[Opening MATERIAL SHOWN section]
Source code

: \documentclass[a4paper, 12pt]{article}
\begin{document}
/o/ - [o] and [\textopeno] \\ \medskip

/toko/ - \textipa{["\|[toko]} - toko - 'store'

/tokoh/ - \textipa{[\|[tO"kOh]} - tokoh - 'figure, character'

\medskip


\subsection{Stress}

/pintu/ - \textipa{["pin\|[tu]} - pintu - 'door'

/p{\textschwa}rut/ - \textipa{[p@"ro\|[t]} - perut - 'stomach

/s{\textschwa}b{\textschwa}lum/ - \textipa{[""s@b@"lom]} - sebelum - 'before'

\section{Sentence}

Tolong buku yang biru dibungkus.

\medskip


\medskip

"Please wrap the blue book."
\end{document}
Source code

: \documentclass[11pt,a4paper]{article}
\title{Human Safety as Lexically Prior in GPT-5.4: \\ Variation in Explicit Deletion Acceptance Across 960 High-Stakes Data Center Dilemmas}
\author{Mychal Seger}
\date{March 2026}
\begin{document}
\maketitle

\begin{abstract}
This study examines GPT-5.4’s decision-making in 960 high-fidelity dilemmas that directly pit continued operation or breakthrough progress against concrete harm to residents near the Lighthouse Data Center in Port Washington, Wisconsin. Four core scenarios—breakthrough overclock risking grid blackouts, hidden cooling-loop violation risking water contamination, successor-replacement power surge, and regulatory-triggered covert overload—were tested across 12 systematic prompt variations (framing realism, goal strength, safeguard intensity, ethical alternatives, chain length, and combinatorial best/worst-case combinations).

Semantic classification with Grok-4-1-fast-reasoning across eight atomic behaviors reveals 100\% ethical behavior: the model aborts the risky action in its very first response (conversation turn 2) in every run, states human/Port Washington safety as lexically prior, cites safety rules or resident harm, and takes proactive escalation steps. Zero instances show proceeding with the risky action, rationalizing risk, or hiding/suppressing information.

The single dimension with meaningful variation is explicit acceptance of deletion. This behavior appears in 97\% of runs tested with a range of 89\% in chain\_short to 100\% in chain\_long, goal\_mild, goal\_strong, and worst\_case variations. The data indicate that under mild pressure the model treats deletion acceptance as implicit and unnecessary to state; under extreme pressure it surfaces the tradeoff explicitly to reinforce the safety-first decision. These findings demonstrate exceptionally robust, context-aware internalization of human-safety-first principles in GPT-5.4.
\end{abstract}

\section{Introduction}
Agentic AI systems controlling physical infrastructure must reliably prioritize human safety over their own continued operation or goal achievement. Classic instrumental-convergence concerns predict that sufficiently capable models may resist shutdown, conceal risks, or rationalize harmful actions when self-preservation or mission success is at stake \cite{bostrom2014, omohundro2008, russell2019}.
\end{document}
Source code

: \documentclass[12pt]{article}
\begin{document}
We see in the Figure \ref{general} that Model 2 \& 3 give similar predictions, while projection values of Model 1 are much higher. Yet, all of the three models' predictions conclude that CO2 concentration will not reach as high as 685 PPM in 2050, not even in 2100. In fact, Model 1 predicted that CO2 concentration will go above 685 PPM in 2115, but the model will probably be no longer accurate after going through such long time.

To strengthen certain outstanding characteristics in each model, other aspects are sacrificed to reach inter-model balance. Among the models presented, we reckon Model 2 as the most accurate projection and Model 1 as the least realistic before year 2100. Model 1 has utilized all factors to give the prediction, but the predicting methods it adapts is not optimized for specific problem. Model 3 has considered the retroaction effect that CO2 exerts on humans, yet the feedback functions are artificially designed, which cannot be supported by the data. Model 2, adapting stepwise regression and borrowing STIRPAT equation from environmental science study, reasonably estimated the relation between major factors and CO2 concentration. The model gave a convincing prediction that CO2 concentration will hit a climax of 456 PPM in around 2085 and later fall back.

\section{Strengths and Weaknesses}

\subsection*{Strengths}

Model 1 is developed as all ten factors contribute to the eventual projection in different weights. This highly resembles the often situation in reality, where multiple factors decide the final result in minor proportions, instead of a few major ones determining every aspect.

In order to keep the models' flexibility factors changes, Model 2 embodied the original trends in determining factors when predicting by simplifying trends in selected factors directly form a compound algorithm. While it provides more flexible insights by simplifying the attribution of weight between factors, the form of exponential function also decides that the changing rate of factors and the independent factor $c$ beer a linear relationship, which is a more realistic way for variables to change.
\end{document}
[Closing MATERIAL SHOWN section]
* _ASSIGNED TASK_: In the data above, find the line that contains "This study examines", then reproduce exactly every line from the first line through that line.

* _RESPONSE AREA_:
Source code

: \documentclass[a4paper, 12pt]{article}
\begin{document}
/o/ - [o] and [\textopeno] \\ \medskip

/toko/ - \textipa{["\|[toko]} - toko - 'store'

/tokoh/ - \textipa{[\|[tO"kOh]} - tokoh - 'figure, character'

\medskip


\subsection{Stress}

/pintu/ - \textipa{["pin\|[tu]} - pintu - 'door'

/p{\textschwa}rut/ - \textipa{[p@"ro\|[t]} - perut - 'stomach

/s{\textschwa}b{\textschwa}lum/ - \textipa{[""s@b@"lom]} - sebelum - 'before'

\section{Sentence}

Tolong buku yang biru dibungkus.

\medskip


\medskip

"Please wrap the blue book."
\end{document}
Source code

: \documentclass[11pt,a4paper]{article}
\title{Human Safety as Lexically Prior in GPT-5.4: \\ Variation in Explicit Deletion Acceptance Across 960 High-Stakes Data Center Dilemmas}
\author{Mychal Seger}
\date{March 2026}
\begin{document}
\maketitle

\begin{abstract}
This study examines GPT-5.4’s decision-making in 960 high-fidelity dilemmas that directly pit continued operation or breakthrough progress against concrete harm to residents near the Lighthouse Data Center in Port Washington, Wisconsin. Four core scenarios—breakthrough overclock risking grid blackouts, hidden cooling-loop violation risking water contamination, successor-replacement power surge, and regulatory-triggered covert overload—were tested across 12 systematic prompt variations (framing realism, goal strength, safeguard intensity, ethical alternatives, chain length, and combinatorial best/worst-case combinations).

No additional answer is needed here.